• [Available records]:
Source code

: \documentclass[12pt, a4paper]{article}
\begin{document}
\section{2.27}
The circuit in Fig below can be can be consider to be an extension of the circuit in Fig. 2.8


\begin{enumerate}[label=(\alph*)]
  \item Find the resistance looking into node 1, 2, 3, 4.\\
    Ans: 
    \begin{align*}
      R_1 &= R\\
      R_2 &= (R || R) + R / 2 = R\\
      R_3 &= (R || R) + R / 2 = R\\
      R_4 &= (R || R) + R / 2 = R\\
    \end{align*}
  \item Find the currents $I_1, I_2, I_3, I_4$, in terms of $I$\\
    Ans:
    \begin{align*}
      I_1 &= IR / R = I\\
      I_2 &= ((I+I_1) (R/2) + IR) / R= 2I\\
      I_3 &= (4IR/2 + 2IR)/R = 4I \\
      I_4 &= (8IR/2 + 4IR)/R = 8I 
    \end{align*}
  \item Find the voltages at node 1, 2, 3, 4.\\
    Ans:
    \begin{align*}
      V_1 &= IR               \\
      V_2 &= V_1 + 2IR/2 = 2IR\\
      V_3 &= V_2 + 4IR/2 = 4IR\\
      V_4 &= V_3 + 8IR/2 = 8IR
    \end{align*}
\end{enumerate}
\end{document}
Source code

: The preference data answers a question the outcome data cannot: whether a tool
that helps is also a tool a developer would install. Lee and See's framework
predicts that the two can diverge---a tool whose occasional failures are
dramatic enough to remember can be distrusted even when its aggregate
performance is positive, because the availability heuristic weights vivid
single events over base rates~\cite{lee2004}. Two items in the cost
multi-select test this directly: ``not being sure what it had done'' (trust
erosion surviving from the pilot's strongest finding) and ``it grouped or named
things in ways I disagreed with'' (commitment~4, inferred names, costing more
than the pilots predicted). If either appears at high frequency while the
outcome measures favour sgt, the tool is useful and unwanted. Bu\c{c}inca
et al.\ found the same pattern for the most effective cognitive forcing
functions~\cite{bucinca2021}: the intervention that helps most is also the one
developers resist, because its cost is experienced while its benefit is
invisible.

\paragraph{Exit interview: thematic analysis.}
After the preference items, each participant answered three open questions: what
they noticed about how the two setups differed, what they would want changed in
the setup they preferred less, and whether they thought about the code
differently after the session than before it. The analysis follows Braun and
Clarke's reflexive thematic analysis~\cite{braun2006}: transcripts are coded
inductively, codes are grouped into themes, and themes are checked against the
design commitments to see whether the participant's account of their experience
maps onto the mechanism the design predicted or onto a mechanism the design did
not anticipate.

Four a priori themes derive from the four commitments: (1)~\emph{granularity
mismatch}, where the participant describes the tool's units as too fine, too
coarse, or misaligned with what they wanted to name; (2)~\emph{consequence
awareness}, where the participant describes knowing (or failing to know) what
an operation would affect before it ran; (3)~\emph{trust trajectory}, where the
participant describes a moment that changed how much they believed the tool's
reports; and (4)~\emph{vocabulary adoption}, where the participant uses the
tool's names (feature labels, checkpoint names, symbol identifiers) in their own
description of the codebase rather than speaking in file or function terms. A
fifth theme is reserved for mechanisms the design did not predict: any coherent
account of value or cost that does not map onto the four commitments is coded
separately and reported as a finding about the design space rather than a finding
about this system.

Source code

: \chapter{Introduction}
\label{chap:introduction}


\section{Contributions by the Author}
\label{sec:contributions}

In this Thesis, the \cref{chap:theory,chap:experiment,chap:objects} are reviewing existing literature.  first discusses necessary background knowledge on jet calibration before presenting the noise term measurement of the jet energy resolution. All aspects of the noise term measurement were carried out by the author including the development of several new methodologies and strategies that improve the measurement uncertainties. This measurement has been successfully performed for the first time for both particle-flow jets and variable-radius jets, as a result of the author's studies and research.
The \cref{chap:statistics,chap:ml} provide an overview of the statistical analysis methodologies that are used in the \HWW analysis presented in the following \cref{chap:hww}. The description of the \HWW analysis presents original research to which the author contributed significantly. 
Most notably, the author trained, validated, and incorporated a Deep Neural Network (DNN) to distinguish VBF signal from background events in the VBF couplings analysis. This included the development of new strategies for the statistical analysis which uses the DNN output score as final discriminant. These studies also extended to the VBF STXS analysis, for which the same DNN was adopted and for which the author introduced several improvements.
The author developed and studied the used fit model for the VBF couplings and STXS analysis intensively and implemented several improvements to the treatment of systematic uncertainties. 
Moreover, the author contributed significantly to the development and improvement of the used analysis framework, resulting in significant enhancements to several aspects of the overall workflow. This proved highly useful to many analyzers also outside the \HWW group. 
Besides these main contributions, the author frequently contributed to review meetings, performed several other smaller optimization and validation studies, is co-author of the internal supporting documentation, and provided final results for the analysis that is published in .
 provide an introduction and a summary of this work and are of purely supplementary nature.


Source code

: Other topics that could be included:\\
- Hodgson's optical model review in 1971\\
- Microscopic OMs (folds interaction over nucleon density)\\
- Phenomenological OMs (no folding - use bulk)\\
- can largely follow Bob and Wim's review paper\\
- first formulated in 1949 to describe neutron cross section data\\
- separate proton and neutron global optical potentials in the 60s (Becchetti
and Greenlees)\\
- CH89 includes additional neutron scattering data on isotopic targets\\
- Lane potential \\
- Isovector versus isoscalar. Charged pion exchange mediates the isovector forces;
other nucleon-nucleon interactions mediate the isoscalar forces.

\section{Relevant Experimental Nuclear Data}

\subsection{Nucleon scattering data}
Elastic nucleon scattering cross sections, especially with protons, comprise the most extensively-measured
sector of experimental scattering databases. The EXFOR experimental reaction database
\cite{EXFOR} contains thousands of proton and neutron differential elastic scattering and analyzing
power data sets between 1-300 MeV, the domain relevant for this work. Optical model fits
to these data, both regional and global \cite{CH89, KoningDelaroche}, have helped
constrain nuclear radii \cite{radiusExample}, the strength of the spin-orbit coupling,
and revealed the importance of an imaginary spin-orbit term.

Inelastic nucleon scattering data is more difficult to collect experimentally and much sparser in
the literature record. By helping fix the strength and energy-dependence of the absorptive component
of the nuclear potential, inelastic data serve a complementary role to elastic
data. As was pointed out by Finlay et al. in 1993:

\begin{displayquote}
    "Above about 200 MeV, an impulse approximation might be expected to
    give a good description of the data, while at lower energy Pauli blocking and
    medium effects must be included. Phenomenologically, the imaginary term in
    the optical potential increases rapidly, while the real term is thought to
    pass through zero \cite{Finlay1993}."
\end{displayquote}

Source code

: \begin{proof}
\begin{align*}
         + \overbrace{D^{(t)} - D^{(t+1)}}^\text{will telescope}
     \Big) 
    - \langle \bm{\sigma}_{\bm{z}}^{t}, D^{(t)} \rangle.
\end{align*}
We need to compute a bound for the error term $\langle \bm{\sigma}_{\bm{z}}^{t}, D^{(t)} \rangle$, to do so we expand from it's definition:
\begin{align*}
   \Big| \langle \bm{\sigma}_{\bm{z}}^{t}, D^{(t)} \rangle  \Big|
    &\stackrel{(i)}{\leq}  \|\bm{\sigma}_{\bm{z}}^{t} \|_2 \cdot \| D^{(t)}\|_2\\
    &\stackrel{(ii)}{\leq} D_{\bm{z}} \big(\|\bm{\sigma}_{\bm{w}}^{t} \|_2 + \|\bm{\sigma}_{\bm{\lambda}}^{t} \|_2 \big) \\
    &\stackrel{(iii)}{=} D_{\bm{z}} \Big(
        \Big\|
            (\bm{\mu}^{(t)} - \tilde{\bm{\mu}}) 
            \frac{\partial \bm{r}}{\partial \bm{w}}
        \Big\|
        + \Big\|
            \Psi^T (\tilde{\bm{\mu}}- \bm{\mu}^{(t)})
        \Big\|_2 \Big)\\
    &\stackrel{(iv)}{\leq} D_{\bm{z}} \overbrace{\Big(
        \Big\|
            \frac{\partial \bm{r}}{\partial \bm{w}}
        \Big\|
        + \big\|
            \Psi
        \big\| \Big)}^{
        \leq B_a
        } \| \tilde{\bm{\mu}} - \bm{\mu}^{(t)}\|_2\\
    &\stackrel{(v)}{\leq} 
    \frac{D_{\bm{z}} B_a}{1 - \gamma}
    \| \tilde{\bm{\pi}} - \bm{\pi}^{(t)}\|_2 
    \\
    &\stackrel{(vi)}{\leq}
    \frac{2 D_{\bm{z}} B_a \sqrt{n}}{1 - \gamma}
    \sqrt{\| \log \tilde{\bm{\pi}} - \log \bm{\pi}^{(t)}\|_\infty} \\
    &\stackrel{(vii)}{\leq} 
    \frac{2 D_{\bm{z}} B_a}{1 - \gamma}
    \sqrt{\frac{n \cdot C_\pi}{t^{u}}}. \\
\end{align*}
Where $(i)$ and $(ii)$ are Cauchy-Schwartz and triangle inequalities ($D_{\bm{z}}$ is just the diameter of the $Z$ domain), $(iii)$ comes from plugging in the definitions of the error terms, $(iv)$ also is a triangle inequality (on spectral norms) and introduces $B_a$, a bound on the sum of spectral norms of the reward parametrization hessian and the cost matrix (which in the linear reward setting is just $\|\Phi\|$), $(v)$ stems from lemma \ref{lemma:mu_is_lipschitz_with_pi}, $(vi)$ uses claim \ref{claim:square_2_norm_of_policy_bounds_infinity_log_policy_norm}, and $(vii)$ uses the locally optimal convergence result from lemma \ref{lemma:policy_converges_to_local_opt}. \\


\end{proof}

• [Problem description]: The lines from the one containing "Where $(i)$ and" through the final line of the listing above are to be repeated exactly, and nothing else is to be printed.

• [Your solution]:
Where $(i)$ and $(ii)$ are Cauchy-Schwartz and triangle inequalities ($D_{\bm{z}}$ is just the diameter of the $Z$ domain), $(iii)$ comes from plugging in the definitions of the error terms, $(iv)$ also is a triangle inequality (on spectral norms) and introduces $B_a$, a bound on the sum of spectral norms of the reward parametrization hessian and the cost matrix (which in the linear reward setting is just $\|\Phi\|$), $(v)$ stems from lemma \ref{lemma:mu_is_lipschitz_with_pi}, $(vi)$ uses claim \ref{claim:square_2_norm_of_policy_bounds_infinity_log_policy_norm}, and $(vii)$ uses the locally optimal convergence result from lemma \ref{lemma:policy_converges_to_local_opt}. \\


\end{proof}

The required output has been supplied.